In this unusual volume, the author, a professor of German at Brigham Young University, offers “a dual homage, on the one hand to Theodore Ziolkowski and to my other teachers at Princeton, and on the other hand to my faculty colleagues and students at Brigham Young, with whom I have been blessed to associate for nearly forty years” (p. 8). Ranging through such works as Mozart’s Die Zauberflöte (The Magic Flute) and Beethoven’s Fidelio, Wolfram von Eschenbach’s medieval poem and Richard Wagner’s controversial opera dealing with the Parzival legend, and the films of Wim Wenders, Keele reflects on themes of human deification, the need for a divine Savior, “our blissfully arduous path to Godhood best negotiated by a monad of man and woman blessed with eternal increase” (p. 7), “the temple as microcosmic heaven and blueprint for attaining the celestial life” (p. 8), and the emptiness of an existence void of transcendent meaning.
Dennis H. Leavitt, Richard O. Christensen, et al. Scripture Study for Latter-day Saint Families: The Book of Mormon. Salt Lake City: Deseret Book, 2003. ix + 374 pp., with bibliography and index. $19.95.
This resource provides options for family scripture study beyond the mere reading of verses and chapters. Activities, object lessons, stories, quotations, and insights—identified by icons—help families to become students of the scriptures. For nearly every verse of the Book of Mormon, this book offers creative teaching ideas. Scripture Study is designed to be simple to use, even for children, and follows the Book of Mormon sequentially. Families can select those activities that will best enhance and enrich their study of the Book of Mormon.

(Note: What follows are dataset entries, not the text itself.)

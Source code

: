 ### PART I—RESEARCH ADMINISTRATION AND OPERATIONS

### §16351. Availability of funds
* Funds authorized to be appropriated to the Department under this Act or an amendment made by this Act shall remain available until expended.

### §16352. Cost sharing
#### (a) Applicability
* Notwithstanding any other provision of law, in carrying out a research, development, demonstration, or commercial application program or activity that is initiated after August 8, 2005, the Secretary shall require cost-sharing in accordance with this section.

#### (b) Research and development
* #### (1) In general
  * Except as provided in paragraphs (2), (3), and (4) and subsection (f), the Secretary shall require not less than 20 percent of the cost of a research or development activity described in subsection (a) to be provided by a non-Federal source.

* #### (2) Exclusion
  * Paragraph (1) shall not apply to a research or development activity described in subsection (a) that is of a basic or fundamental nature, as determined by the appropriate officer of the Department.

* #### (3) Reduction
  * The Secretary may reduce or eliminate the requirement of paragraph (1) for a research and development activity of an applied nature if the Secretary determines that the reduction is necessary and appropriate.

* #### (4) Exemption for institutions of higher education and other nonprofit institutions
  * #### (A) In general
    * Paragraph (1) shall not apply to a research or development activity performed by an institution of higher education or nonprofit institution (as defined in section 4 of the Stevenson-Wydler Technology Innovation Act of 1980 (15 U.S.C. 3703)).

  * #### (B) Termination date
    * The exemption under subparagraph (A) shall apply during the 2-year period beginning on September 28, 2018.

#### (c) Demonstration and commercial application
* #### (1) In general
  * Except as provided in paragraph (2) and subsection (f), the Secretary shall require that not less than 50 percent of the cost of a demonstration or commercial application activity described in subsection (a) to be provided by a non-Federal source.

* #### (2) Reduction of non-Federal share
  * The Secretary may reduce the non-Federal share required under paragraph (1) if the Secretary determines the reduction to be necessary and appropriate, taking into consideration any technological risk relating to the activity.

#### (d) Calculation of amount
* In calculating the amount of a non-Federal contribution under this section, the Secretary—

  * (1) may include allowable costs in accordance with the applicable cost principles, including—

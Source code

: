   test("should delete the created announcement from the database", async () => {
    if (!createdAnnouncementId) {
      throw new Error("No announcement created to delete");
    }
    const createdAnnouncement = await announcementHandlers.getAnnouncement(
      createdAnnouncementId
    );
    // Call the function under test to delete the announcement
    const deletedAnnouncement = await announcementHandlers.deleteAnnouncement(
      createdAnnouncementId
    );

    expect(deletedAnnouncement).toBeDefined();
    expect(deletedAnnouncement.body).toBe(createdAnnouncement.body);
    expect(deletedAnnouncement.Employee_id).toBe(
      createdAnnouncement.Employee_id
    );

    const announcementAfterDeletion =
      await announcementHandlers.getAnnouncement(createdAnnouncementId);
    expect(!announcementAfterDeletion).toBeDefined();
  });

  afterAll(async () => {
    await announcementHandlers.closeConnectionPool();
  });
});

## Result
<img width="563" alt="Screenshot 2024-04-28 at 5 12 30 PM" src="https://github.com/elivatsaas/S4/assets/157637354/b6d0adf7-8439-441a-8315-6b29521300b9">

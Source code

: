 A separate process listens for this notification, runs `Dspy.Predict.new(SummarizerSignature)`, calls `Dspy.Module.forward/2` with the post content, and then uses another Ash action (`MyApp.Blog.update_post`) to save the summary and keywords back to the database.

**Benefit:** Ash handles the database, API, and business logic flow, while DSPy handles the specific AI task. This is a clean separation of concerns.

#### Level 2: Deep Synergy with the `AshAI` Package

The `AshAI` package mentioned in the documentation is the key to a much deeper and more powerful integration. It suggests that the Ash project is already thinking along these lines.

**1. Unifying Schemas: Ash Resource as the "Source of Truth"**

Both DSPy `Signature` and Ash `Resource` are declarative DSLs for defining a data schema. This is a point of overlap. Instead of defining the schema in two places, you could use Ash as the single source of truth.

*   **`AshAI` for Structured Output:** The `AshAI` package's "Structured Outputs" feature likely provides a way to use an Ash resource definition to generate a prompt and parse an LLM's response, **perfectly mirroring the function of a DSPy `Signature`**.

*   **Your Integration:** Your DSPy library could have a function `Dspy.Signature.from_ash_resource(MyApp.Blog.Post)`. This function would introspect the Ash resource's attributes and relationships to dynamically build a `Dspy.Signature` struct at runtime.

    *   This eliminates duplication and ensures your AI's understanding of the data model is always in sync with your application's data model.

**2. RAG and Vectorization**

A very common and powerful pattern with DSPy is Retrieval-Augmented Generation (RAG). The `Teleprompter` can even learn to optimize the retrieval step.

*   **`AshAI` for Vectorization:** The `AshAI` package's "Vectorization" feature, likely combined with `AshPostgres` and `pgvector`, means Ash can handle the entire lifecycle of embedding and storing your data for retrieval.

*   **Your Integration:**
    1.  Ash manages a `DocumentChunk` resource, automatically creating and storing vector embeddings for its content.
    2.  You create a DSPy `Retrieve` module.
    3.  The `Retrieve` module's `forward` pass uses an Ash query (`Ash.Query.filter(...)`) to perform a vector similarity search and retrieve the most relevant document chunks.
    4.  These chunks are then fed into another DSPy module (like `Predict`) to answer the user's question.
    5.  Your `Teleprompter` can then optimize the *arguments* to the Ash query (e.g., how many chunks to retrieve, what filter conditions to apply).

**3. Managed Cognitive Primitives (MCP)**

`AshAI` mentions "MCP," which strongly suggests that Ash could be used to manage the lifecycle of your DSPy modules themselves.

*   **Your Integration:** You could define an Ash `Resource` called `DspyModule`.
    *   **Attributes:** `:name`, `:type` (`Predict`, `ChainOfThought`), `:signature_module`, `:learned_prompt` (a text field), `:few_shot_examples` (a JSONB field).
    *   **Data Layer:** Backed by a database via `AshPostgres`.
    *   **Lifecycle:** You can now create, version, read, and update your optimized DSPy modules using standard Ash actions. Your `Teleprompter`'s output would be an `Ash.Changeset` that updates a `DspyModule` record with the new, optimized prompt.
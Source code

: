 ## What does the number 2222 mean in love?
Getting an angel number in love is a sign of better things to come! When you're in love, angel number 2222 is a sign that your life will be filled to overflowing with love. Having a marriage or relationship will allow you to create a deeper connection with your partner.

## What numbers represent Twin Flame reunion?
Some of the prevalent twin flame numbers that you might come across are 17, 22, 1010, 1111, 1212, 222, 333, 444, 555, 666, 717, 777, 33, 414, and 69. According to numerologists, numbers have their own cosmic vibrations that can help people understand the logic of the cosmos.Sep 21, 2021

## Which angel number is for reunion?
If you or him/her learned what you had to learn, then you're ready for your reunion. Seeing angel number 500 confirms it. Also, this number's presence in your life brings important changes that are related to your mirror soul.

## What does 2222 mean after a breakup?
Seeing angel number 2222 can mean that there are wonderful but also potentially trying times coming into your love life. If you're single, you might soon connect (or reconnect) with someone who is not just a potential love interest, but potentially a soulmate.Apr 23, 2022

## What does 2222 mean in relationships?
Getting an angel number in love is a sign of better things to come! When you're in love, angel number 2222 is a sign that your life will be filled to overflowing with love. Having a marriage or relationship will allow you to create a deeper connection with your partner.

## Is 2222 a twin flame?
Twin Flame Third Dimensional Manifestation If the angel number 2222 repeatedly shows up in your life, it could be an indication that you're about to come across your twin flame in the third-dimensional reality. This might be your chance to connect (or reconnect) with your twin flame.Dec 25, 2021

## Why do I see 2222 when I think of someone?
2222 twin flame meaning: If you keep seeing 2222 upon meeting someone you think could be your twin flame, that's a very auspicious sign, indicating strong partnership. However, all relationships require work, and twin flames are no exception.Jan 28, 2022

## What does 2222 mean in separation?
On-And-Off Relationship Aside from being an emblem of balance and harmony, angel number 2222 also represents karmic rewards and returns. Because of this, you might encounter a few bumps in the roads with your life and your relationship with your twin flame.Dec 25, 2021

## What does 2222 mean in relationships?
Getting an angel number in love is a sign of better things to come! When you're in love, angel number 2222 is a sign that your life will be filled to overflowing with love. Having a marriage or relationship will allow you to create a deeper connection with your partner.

Richard E. Turley Jr., ed. and prod. Selected Collections from the Archives of the Church of Jesus Christ of Latter-day Saints. Provo, UT: Brigham Young University Press, 2002. 2 vols., 74 DVDs. $1,299.
Selected Collections contains high-quality images of more than four hundred thousand manuscript pages from the archives of the Church of Jesus Christ of Latter-day Saints. The two-volume, forty-seven–DVD set includes documents such as journals, histories, and minutes from the Church Historian’s Office; architectural drawings of the Salt Lake and Nauvoo Temples; minutes of various conferences and Relief Society, council, and quorum meetings; and letter books, papers, and journals of prophets and other prominent church members up to the early twentieth century. Now anyone with access to a DVD drive and Web browser can view these documents in full color, at high resolution, rather than pore over microfilm. This is a tremendous contribution to personal and scholarly research in the field of Latter-day Saint history.
Drew Williams. The Complete Idiot’s Guide to Understanding Mormonism. New York: Alpha Books, 2003. xxi +313 pp., with appendixes and index. $18.95.
Williams presents a basic, sometimes very simplified, overview of the beliefs and history of the Church of Jesus Christ of Latter-day Saints. He does so without giving it a “missionary” feel, which makes the book more approachable by merely curious readers. However, in the spirit of “Idiot’s Guide,” Williams’s tone is lighthearted and humorous, which can become slightly offensive when he deals with serious doctrine. On the whole, though, the book invites readers to transform any feelings of apprehension that they may have toward the Church of Jesus Christ into feelings of trust and understanding.